_What the exercise asks:_
For this exercise, reproduce each entry below exactly, excluding pictures.

(Records from a data collection)
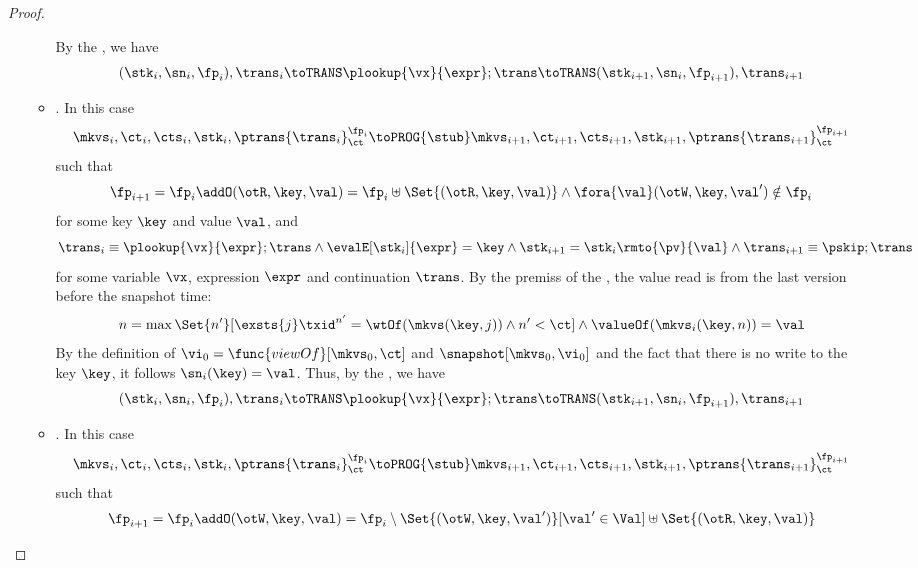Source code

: \begin{proof}
\begin{itemize}
\begin{itemize}
                By the , we have 
                \[
                    (\stk_i, \sn_i, \fp_i), \trans_i \toTRANS \plookup{\vx}{\expr} ; \trans 
                    \toTRANS (\stk_{i+1}, \sn_i, \fp_{i+1} ), \trans_{i+1}
                \]
            \item {}.
                In this case
                \[
                    \mkvs_i, \ct_i, \cts_i, \stk_i, \ptrans{\trans_i}_\ct^{\fp_i}
                    \toPROG{\stub}
                    \mkvs_{i+1}, \ct_{i+1}, \cts_{i+1}, \stk_{i+1}, \ptrans{\trans_{i+1}}_\ct^{\fp_{i+1}}
                \]
                such that
                \[
                    \fp_{i+1} = \fp_i \addO (\otR, \key, \val) = \fp_i \uplus \Set{(\otR, \key, \val)}
                    \land \fora{\val} (\otW,\key, \val') \notin \fp_i
                \]
                for some key \( \key \) and value \( \val \), and
                \[
                    \trans_{i} \equiv \plookup{\vx}{\expr} ; \trans 
                    \land \evalE[\stk_i]{\expr} = \key 
                    \land \stk_{i+1} = \stk_i\rmto{\pv}{\val}
                    \land  \trans_{i+1} \equiv \pskip ; \trans
                \]
                for some variable \( \vx \), expression \( \expr \) and continuation \( \trans \).
                By the premiss of the , the value read is from the last version before the snapshot time:
                \[
                    n = \max\Set{n'}[%
                        \exsts{j} \txid^{n'} = \wtOf(\mkvs(\key, j)) \land n' < \ct%
                    ]
                    \land \valueOf(\mkvs_i(\key,n) ) = \val
                \]                 
                By the definition of \( \vi_0 = \func{viewOf}[\mkvs_0,\ct] \) and \( \snapshot[\mkvs_0,\vi_0] \) and the fact that there is no write to the key \( \key \),
                it follows \( \sn_i(\key) = \val \).
                Thus, by the , we have 
                \[
                    (\stk_i, \sn_i, \fp_i), \trans_i \toTRANS \plookup{\vx}{\expr} ; \trans 
                    \toTRANS (\stk_{i+1}, \sn_i, \fp_{i+1} ), \trans_{i+1}
                \]
            \item {}.
                In this case
                \[
                    \mkvs_i, \ct_i, \cts_i, \stk_i, \ptrans{\trans_i}_\ct^{\fp_i}
                    \toPROG{\stub}
                    \mkvs_{i+1}, \ct_{i+1}, \cts_{i+1}, \stk_{i+1}, \ptrans{\trans_{i+1}}_\ct^{\fp_{i+1}}
                \]
                such that
                \[
                    \fp_{i+1} = \fp_i \addO (\otW, \key, \val) = \fp_i \setminus \Set{(\otW, \key, \val')}[\val' \in \Val] \uplus \Set{(\otR, \key, \val)}
\]
\end{itemize}
\end{itemize}
\end{proof}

_Problem solution:_
Source code

: \begin{proof}
\begin{itemize}
\begin{itemize}
                By the , we have 
                \[
                    (\stk_i, \sn_i, \fp_i), \trans_i \toTRANS \plookup{\vx}{\expr} ; \trans 
                    \toTRANS (\stk_{i+1}, \sn_i, \fp_{i+1} ), \trans_{i+1}
                \]
            \item {}.
                In this case
                \[
                    \mkvs_i, \ct_i, \cts_i, \stk_i, \ptrans{\trans_i}_\ct^{\fp_i}
                    \toPROG{\stub}
                    \mkvs_{i+1}, \ct_{i+1}, \cts_{i+1}, \stk_{i+1}, \ptrans{\trans_{i+1}}_\ct^{\fp_{i+1}}
                \]
                such that
                \[
                    \fp_{i+1} = \fp_i \addO (\otR, \key, \val) = \fp_i \uplus \Set{(\otR, \key, \val)}
                    \land \fora{\val} (\otW,\key, \val') \notin \fp_i
                \]
                for some key \( \key \) and value \( \val \), and
                \[
                    \trans_{i} \equiv \plookup{\vx}{\expr} ; \trans 
                    \land \evalE[\stk_i]{\expr} = \key 
                    \land \stk_{i+1} = \stk_i\rmto{\pv}{\val}
                    \land  \trans_{i+1} \equiv \pskip ; \trans
                \]
                for some variable \( \vx \), expression \( \expr \) and continuation \( \trans \).
                By the premiss of the , the value read is from the last version before the snapshot time:
                \[
                    n = \max\Set{n'}[%
                        \exsts{j} \txid^{n'} = \wtOf(\mkvs(\key, j)) \land n' < \ct%
                    ]
                    \land \valueOf(\mkvs_i(\key,n) ) = \val
                \]                 
                By the definition of \( \vi_0 = \func{viewOf}[\mkvs_0,\ct] \) and \( \snapshot[\mkvs_0,\vi_0] \) and the fact that there is no write to the key \( \key \),
                it follows \( \sn_i(\key) = \val \).
                Thus, by the , we have 
                \[
                    (\stk_i, \sn_i, \fp_i), \trans_i \toTRANS \plookup{\vx}{\expr} ; \trans 
                    \toTRANS (\stk_{i+1}, \sn_i, \fp_{i+1} ), \trans_{i+1}
                \]
            \item {}.
                In this case
                \[
                    \mkvs_i, \ct_i, \cts_i, \stk_i, \ptrans{\trans_i}_\ct^{\fp_i}
                    \toPROG{\stub}
                    \mkvs_{i+1}, \ct_{i+1}, \cts_{i+1}, \stk_{i+1}, \ptrans{\trans_{i+1}}_\ct^{\fp_{i+1}}
                \]
                such that
                \[
                    \fp_{i+1} = \fp_i \addO (\otW, \key, \val) = \fp_i \setminus \Set{(\otW, \key, \val')}[\val' \in \Val] \uplus \Set{(\otR, \key, \val)}
\]
\end{itemize}
\end{itemize}
\end{proof}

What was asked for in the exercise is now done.